--- START ---

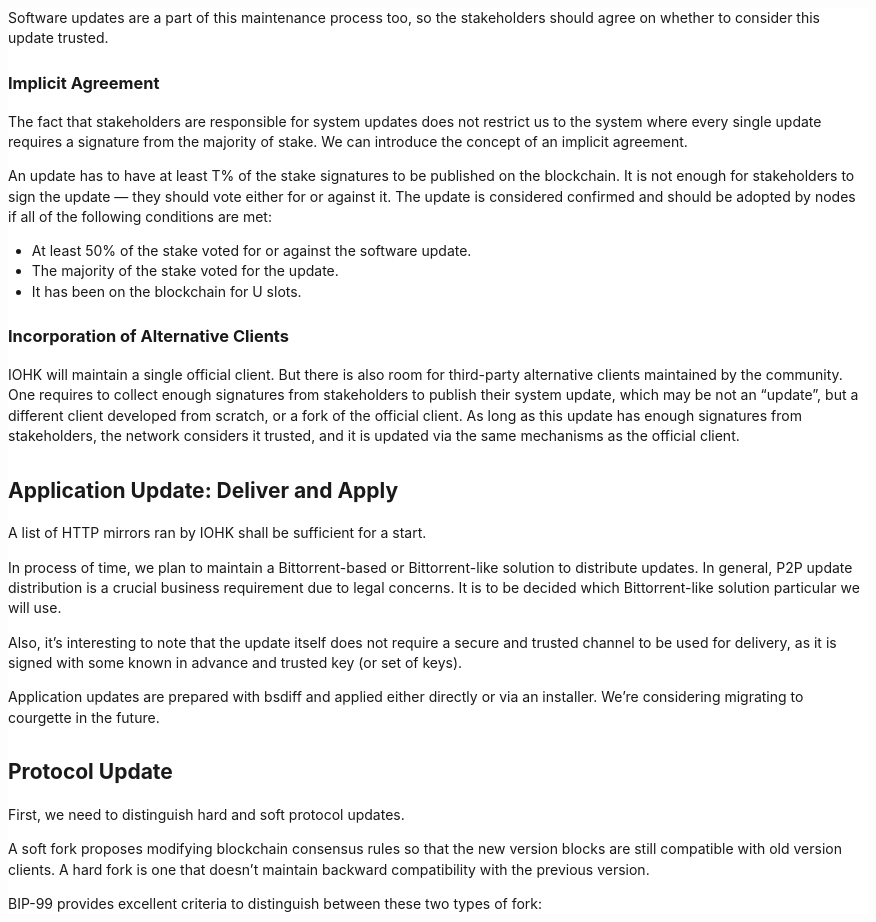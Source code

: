 Software updates are a part of this maintenance process too, so the stakeholders
should agree on whether to consider this update trusted.

### Implicit Agreement

The fact that stakeholders are responsible for system updates does not restrict
us to the system where every single update requires a signature from the
majority of stake. We can introduce the concept of an implicit agreement.

An update has to have at least T% of the stake signatures to be published on the
blockchain. It is not enough for stakeholders to sign the update — they should
vote either for or against it. The update is considered confirmed and should be
adopted by nodes if all of the following conditions are met:

-   At least 50% of the stake voted for or against the software update.
-   The majority of the stake voted for the update.
-   It has been on the blockchain for U slots.

### Incorporation of Alternative Clients

IOHK will maintain a single official client. But there is also room for
third-party alternative clients maintained by the community. One requires to
collect enough signatures from stakeholders to publish their system update,
which may be not an “update”, but a different client developed from scratch, or
a fork of the official client. As long as this update has enough signatures from
stakeholders, the network considers it trusted, and it is updated via the same
mechanisms as the official client.

## Application Update: Deliver and Apply

А list of HTTP mirrors ran by IOHK shall be sufficient for a start.

In process of time, we plan to maintain a Bittorrent-based or Bittorrent-like
solution to distribute updates. In general, P2P update distribution is a crucial
business requirement due to legal concerns. It is to be decided which
Bittorrent-like solution particular we will use.

Also, it’s interesting to note that the update itself does not require a secure
and trusted channel to be used for delivery, as it is signed with some known in
advance and trusted key (or set of keys).

Application updates are prepared with bsdiff and applied either directly or via
an installer. We’re considering migrating to courgette in the future.

## Protocol Update

First, we need to distinguish hard and soft protocol updates.

A soft fork proposes modifying blockchain consensus rules so that the new
version blocks are still compatible with old version clients. A hard fork is one
that doesn’t maintain backward compatibility with the previous version.

BIP-99 provides excellent criteria to distinguish between these two types of
fork:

--- END ---

**WHAT THE EXERCISE ASKS**
The line with "A soft fork" through the last line of the data: write these out exactly, and no others.

**RESULT**
A soft fork proposes modifying blockchain consensus rules so that the new
version blocks are still compatible with old version clients. A hard fork is one
that doesn’t maintain backward compatibility with the previous version.

BIP-99 provides excellent criteria to distinguish between these two types of
fork:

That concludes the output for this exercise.